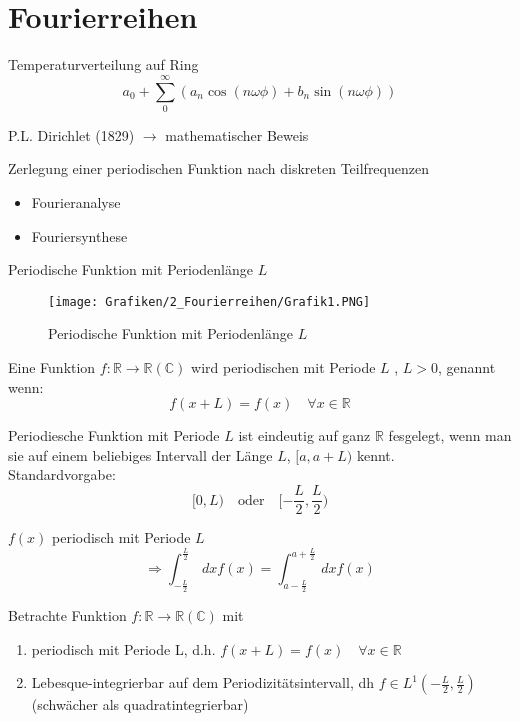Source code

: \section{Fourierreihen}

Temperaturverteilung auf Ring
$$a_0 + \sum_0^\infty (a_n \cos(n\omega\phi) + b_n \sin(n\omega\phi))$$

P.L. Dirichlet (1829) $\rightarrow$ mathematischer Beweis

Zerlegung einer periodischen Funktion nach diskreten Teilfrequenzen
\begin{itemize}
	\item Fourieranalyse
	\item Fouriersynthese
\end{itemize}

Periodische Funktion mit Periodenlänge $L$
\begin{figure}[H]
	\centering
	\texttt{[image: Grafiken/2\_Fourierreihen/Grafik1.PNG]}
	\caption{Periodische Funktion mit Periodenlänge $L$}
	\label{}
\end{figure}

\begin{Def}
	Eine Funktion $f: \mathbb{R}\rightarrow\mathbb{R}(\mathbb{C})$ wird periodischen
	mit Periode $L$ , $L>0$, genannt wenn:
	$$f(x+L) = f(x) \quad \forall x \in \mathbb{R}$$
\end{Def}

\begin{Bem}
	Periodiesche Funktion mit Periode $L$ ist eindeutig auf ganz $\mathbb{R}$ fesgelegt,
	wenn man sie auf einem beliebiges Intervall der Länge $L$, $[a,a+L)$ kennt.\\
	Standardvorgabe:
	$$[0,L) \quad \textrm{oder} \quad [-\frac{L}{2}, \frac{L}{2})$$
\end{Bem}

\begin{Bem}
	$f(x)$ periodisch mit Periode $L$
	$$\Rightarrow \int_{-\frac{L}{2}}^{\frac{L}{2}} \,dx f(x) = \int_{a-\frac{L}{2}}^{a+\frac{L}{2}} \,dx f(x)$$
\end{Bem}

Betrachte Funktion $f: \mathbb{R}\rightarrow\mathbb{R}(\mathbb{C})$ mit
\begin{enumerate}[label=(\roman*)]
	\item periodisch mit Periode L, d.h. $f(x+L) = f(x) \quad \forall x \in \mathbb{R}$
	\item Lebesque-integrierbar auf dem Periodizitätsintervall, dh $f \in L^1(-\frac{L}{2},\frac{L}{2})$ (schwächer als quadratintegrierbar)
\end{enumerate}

────

◆ What you have to do
Quote the listing above in full, except for the pictures.

◆ Result
Source code

: \section{Fourierreihen}

Temperaturverteilung auf Ring
$$a_0 + \sum_0^\infty (a_n \cos(n\omega\phi) + b_n \sin(n\omega\phi))$$

P.L. Dirichlet (1829) $\rightarrow$ mathematischer Beweis

Zerlegung einer periodischen Funktion nach diskreten Teilfrequenzen
\begin{itemize}
	\item Fourieranalyse
	\item Fouriersynthese
\end{itemize}

Periodische Funktion mit Periodenlänge $L$
\begin{figure}[H]
	\centering
	\texttt{[image: Grafiken/2\_Fourierreihen/Grafik1.PNG]}
	\caption{Periodische Funktion mit Periodenlänge $L$}
	\label{}
\end{figure}

\begin{Def}
	Eine Funktion $f: \mathbb{R}\rightarrow\mathbb{R}(\mathbb{C})$ wird periodischen
	mit Periode $L$ , $L>0$, genannt wenn:
	$$f(x+L) = f(x) \quad \forall x \in \mathbb{R}$$
\end{Def}

\begin{Bem}
	Periodiesche Funktion mit Periode $L$ ist eindeutig auf ganz $\mathbb{R}$ fesgelegt,
	wenn man sie auf einem beliebiges Intervall der Länge $L$, $[a,a+L)$ kennt.\\
	Standardvorgabe:
	$$[0,L) \quad \textrm{oder} \quad [-\frac{L}{2}, \frac{L}{2})$$
\end{Bem}

\begin{Bem}
	$f(x)$ periodisch mit Periode $L$
	$$\Rightarrow \int_{-\frac{L}{2}}^{\frac{L}{2}} \,dx f(x) = \int_{a-\frac{L}{2}}^{a+\frac{L}{2}} \,dx f(x)$$
\end{Bem}

Betrachte Funktion $f: \mathbb{R}\rightarrow\mathbb{R}(\mathbb{C})$ mit
\begin{enumerate}[label=(\roman*)]
	\item periodisch mit Periode L, d.h. $f(x+L) = f(x) \quad \forall x \in \mathbb{R}$
	\item Lebesque-integrierbar auf dem Periodizitätsintervall, dh $f \in L^1(-\frac{L}{2},\frac{L}{2})$ (schwächer als quadratintegrierbar)
\end{enumerate}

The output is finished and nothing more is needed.